Preguntado sobre su opinión acerca del acoso y derribo a las estatuas de Colón, el Consejero de Presidencia ha contestado: «Me parece una auténtica gilipollez». La respuesta ha desatado una ola de entusiasmo en las redes sociales, y no me extraña, porque estamos hasta el gorro de tantísimas polémicas que se salen por la tangente de la crisis sanitario-económica.

No me extraña el entusiasmo, pero ni aplaudo ni lo considero un gesto especialmente inteligente de un político que tengo por astuto y que tiene que ser una pieza clave en el relanzamiento de Andalucía. Porque ha rematado: "Eso a la gente no le interesa ahora ni le preocupa. Por favor, vamos a estar en las cosas serias»" Resulta que esa gilipollez (Bendodo dixit) tiene mucha carga de profundidad y eso también hay que verlo venir. Supone una enmienda a la totalidad a la historia de Andalucía, porque lo es a la de España y, desde luego, a la de todo Occidente. Estamos ante una cosa muy seria.

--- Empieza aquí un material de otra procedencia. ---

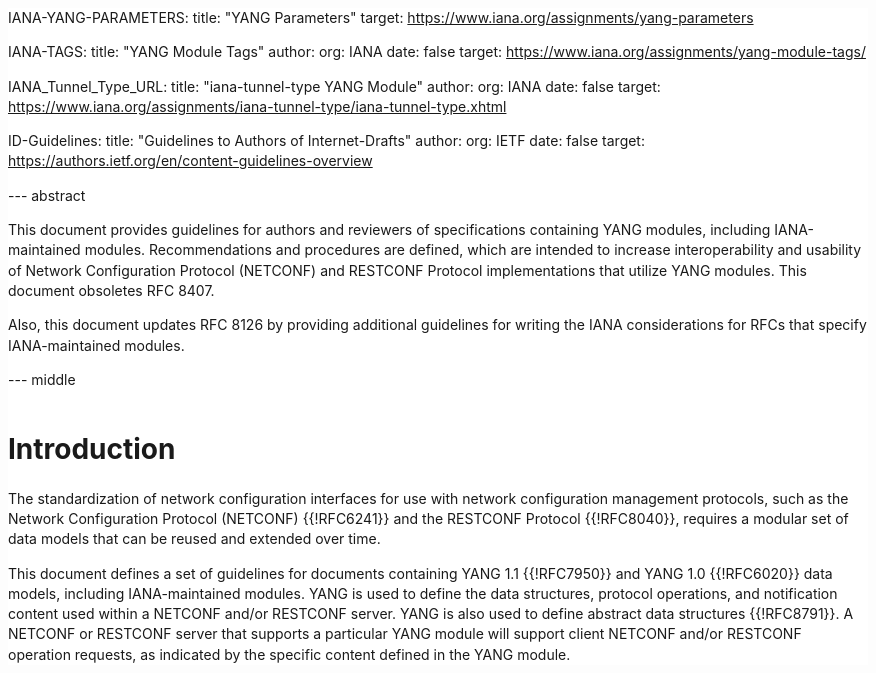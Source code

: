    IANA-YANG-PARAMETERS:
              title: "YANG Parameters"
              target: https://www.iana.org/assignments/yang-parameters

   IANA-TAGS:
              title: "YANG Module Tags"
              author:
                org: IANA
              date: false
              target: https://www.iana.org/assignments/yang-module-tags/

   IANA_Tunnel_Type_URL:
              title: "iana-tunnel-type YANG Module"
              author:
                org: IANA
              date: false
              target: https://www.iana.org/assignments/iana-tunnel-type/iana-tunnel-type.xhtml

   ID-Guidelines:
              title: "Guidelines to Authors of Internet-Drafts"
              author:
                org: IETF
                date: false
              target: https://authors.ietf.org/en/content-guidelines-overview

--- abstract

   This document provides guidelines for authors and reviewers of
   specifications containing YANG modules, including IANA-maintained modules.  Recommendations and
   procedures are defined, which are intended to increase
   interoperability and usability of Network Configuration Protocol
   (NETCONF) and RESTCONF Protocol implementations that utilize YANG
   modules.  This document obsoletes RFC 8407.

   Also, this document updates RFC 8126 by
   providing additional guidelines for writing the IANA considerations
   for RFCs that specify IANA-maintained modules.

--- middle

#  Introduction

   The standardization of network configuration interfaces for use with
   network configuration management protocols, such as the Network
   Configuration Protocol (NETCONF) {{!RFC6241}} and the RESTCONF Protocol {{!RFC8040}},
   requires a modular set of data models that can be reused and extended
   over time.

   This document defines a set of guidelines for documents
   containing YANG 1.1 {{!RFC7950}} and YANG 1.0 {{!RFC6020}} data models, including IANA-maintained modules.
   YANG is used to define the data structures, protocol operations, and
   notification content used within a NETCONF and/or RESTCONF server.
   YANG is also used to define abstract data structures {{!RFC8791}}.
   A NETCONF or RESTCONF server that supports a particular YANG module
   will support client NETCONF and/or RESTCONF operation requests, as
   indicated by the specific content defined in the YANG module.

Ojalá pudiésemos centrarnos en gestionar las crisis que nos devastan, pero Bendodo, en su condición de político listo, está también para plantar cara a las hábiles maniobras de deslegitimación moral que plantean continuamente la izquierda y los separatistas. Hubiese estado mucho mejor el Consejero si hubiese hecho una breve defensa -con idéntica contundencia- de la trascendencia de Colón y del Descubrimiento de América. (Así lo había dejado yo, en el limbo de las propuestas y deseos, hasta que me he topado, diez minutos antes de mandar este artículo, con la respuesta de Álvarez de Toledo, que vale de ejemplo: "Se trata de un revisionismo gagá, completamente infantil, pueril y ridículo. Su ignorancia es oceánica y nunca mejor dicho". Encuentren las sutiles diferencias.)

No puedo juzgar las intenciones de Bendodo, y no sé si son pocas ganas de entrar en la refriega o falta de visión de la jugada o un sincero convencimiento de que lo único que importa, como repetía Rajoy, es la economía y la salud. Sea como sea, dejar que la izquierda marque por sistema el campo de juego del debate político-cultural y conformarse con despejar balones (o gilipolleces) no está resultando una buena estrategia, por muy a gusto que se nos quede el cuerpo cuando soltamos la patada y por más que nuestra afición nos aplauda el gesto vigoroso. O sea, que Bendodo, de potencia, muy bien; pero tiene que afinar más la puntería. Hay que tirar a puerta.